RE: Bogus Interface Down Events

From: "Boyles, Gary P" <gary.p.boyles@intel.com>
Date: Fri, 25 Aug 2000 09:47:34 -0700
We ran into the same problem.  Setting the timeout intervals
to the following helped:
5  20  7

The 1st timeout is long enough for normal WAN/LAN devices.
The 2nd one buys some time for network conjestion to go away.
The 3rd could be 3/5/7... it really was the 2nd one that counts.

The above settings improve false-down reporting about 80%.

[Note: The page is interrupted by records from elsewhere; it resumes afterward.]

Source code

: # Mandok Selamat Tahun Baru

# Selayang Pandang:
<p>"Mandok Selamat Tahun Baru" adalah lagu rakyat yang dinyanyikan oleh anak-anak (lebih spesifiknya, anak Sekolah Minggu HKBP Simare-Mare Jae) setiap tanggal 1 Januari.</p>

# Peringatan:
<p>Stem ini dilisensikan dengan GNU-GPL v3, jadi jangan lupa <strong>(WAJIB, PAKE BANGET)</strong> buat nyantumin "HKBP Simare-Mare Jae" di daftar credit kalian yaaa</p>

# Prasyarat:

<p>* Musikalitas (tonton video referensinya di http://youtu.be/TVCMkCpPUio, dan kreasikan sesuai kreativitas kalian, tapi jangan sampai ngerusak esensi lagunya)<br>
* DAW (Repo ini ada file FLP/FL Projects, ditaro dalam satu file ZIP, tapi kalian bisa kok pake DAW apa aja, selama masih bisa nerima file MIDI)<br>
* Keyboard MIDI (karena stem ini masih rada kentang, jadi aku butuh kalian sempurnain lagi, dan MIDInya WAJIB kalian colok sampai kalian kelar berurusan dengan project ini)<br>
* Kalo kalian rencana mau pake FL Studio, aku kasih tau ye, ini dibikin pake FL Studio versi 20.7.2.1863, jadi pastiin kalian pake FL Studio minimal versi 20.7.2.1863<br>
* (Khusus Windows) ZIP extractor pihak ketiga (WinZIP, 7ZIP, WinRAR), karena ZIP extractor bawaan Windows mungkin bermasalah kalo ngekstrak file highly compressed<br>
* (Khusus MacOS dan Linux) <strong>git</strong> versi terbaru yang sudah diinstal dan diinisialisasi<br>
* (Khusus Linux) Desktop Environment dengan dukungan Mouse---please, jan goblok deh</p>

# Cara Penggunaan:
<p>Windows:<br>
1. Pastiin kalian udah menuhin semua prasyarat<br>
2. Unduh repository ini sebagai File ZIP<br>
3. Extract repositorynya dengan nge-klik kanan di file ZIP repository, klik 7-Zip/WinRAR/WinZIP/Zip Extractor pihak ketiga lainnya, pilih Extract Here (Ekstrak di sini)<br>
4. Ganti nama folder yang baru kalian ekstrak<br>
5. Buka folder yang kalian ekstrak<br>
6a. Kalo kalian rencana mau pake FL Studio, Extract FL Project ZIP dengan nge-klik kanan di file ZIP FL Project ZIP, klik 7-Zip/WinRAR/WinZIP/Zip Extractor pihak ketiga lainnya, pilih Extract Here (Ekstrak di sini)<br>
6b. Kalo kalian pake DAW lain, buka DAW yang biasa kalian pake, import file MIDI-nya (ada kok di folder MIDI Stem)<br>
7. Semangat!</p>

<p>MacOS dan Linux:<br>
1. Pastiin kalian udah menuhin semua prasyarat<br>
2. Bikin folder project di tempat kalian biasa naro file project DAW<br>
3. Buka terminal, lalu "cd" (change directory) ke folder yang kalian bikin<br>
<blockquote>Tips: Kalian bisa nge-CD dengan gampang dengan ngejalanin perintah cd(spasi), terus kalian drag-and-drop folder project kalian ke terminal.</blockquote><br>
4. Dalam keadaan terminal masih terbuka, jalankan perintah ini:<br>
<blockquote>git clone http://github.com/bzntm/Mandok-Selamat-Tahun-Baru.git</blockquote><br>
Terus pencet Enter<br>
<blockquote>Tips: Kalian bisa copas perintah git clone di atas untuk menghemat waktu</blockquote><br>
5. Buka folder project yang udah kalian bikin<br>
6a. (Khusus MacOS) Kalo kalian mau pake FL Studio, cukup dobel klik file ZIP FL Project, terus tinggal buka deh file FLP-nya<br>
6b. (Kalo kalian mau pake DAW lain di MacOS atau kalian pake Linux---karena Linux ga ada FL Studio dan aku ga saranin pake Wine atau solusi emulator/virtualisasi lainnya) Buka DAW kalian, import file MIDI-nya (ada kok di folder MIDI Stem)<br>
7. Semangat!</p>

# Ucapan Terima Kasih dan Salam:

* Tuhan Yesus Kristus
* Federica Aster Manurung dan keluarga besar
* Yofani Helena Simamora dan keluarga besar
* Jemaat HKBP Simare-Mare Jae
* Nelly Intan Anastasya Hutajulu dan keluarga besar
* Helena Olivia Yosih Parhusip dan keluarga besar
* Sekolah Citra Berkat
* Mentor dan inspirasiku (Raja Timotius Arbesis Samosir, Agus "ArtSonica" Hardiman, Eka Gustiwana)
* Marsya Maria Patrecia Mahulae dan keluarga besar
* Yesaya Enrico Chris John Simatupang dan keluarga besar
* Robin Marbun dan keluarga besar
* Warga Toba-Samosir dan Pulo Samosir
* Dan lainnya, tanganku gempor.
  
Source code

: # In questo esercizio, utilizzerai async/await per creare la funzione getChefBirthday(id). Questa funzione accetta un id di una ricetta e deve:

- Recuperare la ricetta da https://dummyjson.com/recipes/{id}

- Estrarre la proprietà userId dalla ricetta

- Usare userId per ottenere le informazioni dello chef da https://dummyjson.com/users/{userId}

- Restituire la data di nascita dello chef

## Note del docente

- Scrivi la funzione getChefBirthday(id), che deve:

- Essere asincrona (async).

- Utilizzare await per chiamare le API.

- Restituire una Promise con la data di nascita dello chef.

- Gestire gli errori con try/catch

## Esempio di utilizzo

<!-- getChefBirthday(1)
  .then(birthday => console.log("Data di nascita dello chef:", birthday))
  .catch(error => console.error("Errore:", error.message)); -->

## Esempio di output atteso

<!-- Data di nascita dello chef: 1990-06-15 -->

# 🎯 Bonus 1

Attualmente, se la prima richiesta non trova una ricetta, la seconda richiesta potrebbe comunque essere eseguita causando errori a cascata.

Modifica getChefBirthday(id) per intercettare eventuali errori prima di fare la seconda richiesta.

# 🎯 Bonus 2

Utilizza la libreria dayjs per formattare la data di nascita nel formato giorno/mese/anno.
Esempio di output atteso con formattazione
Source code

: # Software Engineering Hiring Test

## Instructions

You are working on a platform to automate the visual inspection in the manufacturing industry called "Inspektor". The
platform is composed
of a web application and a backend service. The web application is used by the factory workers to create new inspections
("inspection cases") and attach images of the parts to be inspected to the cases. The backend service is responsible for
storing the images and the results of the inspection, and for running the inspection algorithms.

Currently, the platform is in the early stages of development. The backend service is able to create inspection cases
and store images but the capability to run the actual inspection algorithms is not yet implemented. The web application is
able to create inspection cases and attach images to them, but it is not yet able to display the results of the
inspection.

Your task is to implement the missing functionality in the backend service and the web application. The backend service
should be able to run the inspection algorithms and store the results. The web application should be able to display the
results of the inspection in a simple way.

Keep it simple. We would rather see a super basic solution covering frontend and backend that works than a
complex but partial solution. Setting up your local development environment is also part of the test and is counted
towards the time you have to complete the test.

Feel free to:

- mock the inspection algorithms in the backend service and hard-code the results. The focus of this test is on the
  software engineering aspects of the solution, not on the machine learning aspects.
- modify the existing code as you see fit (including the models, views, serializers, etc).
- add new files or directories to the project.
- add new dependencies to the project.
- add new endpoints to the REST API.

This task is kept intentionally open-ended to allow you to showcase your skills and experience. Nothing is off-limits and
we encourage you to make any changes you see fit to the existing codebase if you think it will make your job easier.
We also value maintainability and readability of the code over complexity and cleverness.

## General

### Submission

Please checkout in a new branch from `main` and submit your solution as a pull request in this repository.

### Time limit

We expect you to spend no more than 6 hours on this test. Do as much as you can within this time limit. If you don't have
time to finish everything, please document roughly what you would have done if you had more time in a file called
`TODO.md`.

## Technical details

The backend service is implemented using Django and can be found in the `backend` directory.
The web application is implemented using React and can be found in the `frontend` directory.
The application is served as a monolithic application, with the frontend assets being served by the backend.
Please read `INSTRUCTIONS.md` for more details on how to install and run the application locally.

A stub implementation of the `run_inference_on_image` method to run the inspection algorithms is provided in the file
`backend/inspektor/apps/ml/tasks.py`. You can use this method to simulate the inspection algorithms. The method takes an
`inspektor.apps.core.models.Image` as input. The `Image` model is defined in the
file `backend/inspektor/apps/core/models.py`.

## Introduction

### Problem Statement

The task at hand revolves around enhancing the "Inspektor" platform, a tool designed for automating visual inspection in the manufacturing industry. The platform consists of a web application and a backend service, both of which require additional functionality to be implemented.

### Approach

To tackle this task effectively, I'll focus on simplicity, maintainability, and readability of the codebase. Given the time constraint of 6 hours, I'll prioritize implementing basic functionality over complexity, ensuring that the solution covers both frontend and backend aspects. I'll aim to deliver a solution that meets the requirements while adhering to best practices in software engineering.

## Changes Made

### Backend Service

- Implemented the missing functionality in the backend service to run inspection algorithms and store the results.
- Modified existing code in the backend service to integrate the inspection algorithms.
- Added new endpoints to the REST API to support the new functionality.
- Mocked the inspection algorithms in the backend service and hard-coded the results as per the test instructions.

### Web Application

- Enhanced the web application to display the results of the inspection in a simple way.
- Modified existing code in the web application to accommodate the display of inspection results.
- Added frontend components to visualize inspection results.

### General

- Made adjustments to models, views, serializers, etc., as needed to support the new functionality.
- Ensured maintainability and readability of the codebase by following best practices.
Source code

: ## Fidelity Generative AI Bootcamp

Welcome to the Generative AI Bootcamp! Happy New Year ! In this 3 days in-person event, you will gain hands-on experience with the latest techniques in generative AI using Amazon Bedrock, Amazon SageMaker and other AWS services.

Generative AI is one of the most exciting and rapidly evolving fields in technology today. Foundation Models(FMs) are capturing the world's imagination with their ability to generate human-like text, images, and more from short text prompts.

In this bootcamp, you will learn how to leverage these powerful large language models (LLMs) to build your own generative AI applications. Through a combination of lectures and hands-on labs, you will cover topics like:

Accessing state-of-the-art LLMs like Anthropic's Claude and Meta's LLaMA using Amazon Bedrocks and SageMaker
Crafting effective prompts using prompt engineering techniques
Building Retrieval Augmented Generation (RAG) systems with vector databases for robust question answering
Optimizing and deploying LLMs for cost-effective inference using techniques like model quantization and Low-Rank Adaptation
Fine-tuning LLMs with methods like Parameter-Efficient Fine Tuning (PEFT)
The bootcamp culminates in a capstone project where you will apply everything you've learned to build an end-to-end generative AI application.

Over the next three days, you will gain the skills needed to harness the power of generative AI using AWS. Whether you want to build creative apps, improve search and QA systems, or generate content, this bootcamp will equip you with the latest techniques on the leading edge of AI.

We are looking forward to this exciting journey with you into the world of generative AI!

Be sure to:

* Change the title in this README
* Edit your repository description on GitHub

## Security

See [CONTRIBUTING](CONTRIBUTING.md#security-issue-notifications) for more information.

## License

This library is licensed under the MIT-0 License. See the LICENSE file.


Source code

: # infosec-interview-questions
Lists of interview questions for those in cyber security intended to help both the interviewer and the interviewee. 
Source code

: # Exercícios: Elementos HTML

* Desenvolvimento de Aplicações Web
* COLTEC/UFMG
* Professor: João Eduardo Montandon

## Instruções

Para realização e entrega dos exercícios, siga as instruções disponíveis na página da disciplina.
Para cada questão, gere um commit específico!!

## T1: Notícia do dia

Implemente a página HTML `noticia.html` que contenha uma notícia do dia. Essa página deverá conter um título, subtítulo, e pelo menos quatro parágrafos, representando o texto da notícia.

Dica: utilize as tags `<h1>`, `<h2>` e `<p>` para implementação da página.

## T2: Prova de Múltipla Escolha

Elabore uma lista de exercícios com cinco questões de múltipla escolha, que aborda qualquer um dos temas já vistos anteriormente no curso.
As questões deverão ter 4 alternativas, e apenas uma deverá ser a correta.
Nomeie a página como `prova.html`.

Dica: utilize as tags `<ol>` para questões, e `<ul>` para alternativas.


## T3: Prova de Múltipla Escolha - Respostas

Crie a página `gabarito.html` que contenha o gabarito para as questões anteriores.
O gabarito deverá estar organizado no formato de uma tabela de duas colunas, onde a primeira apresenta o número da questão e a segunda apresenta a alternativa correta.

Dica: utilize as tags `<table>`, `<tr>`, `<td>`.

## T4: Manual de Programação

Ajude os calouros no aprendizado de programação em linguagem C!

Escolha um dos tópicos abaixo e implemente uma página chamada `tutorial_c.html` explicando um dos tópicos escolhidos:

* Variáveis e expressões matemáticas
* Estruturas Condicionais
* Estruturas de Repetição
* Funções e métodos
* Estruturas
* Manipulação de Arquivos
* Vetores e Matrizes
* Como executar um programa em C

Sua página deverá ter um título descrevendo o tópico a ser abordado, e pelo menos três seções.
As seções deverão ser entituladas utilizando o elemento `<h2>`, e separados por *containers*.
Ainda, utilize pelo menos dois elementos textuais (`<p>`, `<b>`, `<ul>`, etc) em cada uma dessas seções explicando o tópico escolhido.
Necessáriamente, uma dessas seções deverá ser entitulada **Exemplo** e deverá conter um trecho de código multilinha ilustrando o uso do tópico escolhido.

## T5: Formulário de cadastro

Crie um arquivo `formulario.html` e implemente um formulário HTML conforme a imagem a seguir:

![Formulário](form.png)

In addition... I put in a script (perl) that does a little
"event-smoothing".  Basically, it does the follwing:
a)  Starts-up at the 1st interface-down (for any given node),
    creates a file, and puts an entry in the file
    (filename=nodename) of "interface-address   status"
b)  Sleeps for 2 minutes.
c)  Wakes up and read all of the interfaces... and figures
    out whether there were interface down/up pairs.
d)  For any interface down/up pair... it does nothing.  For
    interfaces that are in-fact down... it reports them (page).
        Note:  One nice thing... if you write the code
               correctly... you'll only get one page for
               an entire router that goes down.
e)  Finally, it deletes the temp "node-file".
The program also does the following... to make the
above logic work:
a)  Starts-up at the subsequent interface-down (or up) events.
b)  If it discovers that the node-file already exists... then
    it just adds an entry to the file... and exits  (no sleep).

Now the program does add an additional two minutes to the
detection sequence, but I don't get any (or very few) down/up
pages.  The people that use this code will trade the sleep
for the additional two minutes.


Gary Boyles, Intel

I am running NetView for AIX V6R0 (AIX oslevel

I keep receiving Interface Down events from various routers, hubs,
switches during netmon's polling cycle. During the next polling cycle,
the corresponding Interface Up events are received.

I can ping the interfaces, and the devices in question do not record any
outages in their internal error logs.

I have tried adjusting the timeout and retry parameters in SNMP Config.,
but I really don't want to change them too drastically.

Any suggestions???